──────── SUPPLIED DATA ────────

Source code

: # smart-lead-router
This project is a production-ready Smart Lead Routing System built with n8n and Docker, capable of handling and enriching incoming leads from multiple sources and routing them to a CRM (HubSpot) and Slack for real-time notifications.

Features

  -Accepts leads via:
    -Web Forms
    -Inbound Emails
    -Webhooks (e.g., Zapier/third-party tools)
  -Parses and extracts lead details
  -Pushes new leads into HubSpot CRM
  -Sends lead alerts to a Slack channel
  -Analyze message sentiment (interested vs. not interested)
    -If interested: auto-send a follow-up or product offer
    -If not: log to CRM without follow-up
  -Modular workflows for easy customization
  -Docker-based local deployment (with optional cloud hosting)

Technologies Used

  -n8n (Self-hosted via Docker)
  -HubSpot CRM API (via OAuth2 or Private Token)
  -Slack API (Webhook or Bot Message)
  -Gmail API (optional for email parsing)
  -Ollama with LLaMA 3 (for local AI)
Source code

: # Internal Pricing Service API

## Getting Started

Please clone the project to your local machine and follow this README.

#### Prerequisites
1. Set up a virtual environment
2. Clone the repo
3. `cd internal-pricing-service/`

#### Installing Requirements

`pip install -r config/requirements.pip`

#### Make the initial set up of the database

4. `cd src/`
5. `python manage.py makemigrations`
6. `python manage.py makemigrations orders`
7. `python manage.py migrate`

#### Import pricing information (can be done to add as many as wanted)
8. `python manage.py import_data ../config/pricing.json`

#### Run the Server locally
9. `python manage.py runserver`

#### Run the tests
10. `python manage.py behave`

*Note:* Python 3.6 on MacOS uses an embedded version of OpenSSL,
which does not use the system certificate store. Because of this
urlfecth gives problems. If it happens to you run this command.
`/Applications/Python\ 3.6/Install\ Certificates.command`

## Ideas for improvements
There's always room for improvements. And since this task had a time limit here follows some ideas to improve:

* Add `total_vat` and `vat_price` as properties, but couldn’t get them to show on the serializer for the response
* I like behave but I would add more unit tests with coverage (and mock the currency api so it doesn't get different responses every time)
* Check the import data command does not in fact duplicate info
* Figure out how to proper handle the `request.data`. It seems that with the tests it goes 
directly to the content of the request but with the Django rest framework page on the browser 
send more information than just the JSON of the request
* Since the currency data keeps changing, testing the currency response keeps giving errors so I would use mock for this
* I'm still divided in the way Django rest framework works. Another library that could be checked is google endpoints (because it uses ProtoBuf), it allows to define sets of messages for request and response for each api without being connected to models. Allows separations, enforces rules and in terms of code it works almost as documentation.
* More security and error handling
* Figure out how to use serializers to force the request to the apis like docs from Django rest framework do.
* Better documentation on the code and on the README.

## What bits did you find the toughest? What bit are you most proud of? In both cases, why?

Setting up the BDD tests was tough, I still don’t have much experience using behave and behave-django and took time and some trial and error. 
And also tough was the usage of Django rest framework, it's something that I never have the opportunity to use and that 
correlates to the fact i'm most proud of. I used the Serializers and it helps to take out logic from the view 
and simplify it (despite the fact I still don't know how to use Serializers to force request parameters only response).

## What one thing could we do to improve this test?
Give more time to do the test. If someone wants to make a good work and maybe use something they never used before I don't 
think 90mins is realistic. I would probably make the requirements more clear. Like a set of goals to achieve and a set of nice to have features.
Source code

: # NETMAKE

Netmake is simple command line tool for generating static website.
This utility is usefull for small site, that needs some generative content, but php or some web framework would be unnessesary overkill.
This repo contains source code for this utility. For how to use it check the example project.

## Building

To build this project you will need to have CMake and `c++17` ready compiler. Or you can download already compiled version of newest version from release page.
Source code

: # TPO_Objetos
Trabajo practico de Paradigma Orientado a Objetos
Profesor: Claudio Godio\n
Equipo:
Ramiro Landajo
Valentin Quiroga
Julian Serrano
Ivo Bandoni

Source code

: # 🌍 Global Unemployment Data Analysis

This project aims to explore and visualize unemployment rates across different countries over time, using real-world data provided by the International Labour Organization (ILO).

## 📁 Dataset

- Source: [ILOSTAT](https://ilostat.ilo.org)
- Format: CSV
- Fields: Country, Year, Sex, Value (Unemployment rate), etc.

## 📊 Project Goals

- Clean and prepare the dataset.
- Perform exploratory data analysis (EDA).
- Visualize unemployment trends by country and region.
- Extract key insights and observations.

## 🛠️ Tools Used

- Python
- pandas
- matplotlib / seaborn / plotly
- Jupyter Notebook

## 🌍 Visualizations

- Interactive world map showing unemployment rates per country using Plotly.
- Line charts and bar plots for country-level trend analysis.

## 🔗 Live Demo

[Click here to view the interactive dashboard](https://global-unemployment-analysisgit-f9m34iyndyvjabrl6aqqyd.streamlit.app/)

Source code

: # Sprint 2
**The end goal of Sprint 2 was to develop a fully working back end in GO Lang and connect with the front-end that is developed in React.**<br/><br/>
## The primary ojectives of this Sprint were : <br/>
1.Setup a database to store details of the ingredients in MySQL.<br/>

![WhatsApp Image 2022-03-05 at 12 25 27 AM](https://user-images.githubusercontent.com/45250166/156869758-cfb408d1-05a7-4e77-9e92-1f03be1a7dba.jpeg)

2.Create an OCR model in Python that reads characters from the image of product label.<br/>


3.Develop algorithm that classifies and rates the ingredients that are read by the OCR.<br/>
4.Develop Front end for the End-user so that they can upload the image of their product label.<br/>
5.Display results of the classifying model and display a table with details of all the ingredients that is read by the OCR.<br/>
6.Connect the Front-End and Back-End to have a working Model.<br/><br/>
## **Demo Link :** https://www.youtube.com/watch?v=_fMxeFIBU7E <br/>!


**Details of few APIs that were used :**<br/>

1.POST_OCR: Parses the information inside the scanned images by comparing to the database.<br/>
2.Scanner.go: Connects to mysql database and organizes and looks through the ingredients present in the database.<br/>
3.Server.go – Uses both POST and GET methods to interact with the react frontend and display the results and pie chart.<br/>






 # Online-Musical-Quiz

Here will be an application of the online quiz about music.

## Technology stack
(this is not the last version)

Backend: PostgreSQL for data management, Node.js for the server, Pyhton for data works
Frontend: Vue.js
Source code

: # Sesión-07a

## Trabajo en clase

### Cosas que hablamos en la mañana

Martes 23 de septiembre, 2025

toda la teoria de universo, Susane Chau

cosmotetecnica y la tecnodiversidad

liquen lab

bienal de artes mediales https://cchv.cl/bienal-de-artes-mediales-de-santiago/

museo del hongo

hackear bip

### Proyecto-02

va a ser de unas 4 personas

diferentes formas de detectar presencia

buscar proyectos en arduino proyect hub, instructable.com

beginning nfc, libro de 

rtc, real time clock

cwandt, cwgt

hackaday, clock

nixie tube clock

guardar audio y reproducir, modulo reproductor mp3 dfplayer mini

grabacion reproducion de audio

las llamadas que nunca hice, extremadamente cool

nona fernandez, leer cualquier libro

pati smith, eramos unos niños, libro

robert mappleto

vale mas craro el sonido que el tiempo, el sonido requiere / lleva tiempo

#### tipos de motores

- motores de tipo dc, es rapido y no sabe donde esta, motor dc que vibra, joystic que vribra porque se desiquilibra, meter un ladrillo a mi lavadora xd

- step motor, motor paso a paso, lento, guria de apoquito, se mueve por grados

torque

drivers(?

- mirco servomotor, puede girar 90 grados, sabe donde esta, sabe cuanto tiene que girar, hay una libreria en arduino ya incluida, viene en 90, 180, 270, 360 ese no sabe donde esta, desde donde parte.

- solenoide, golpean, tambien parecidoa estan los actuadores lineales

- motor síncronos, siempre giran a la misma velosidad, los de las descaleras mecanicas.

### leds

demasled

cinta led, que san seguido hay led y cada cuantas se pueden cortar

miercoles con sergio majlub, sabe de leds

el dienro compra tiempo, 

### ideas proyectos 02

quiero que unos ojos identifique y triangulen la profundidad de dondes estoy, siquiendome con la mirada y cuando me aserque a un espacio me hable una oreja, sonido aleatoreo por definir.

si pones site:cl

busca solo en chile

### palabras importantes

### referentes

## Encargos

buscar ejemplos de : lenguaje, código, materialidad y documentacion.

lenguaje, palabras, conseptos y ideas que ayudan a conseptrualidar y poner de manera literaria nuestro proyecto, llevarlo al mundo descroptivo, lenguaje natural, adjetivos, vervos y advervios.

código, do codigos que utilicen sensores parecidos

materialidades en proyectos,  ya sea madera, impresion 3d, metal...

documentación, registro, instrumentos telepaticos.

────────

## EXERCISE
With the line holding "-If not: log to CRM without follow-up" as the first and the line holding "#### Run the tests" as the last, set down that range of the entries above exactly, and nothing else.

## RESULT
    -If not: log to CRM without follow-up
  -Modular workflows for easy customization
  -Docker-based local deployment (with optional cloud hosting)

Technologies Used

  -n8n (Self-hosted via Docker)
  -HubSpot CRM API (via OAuth2 or Private Token)
  -Slack API (Webhook or Bot Message)
  -Gmail API (optional for email parsing)
  -Ollama with LLaMA 3 (for local AI)
Source code

: # Internal Pricing Service API

## Getting Started

Please clone the project to your local machine and follow this README.

#### Prerequisites
1. Set up a virtual environment
2. Clone the repo
3. `cd internal-pricing-service/`

#### Installing Requirements

`pip install -r config/requirements.pip`

#### Make the initial set up of the database

4. `cd src/`
5. `python manage.py makemigrations`
6. `python manage.py makemigrations orders`
7. `python manage.py migrate`

#### Import pricing information (can be done to add as many as wanted)
8. `python manage.py import_data ../config/pricing.json`

#### Run the Server locally
9. `python manage.py runserver`

#### Run the tests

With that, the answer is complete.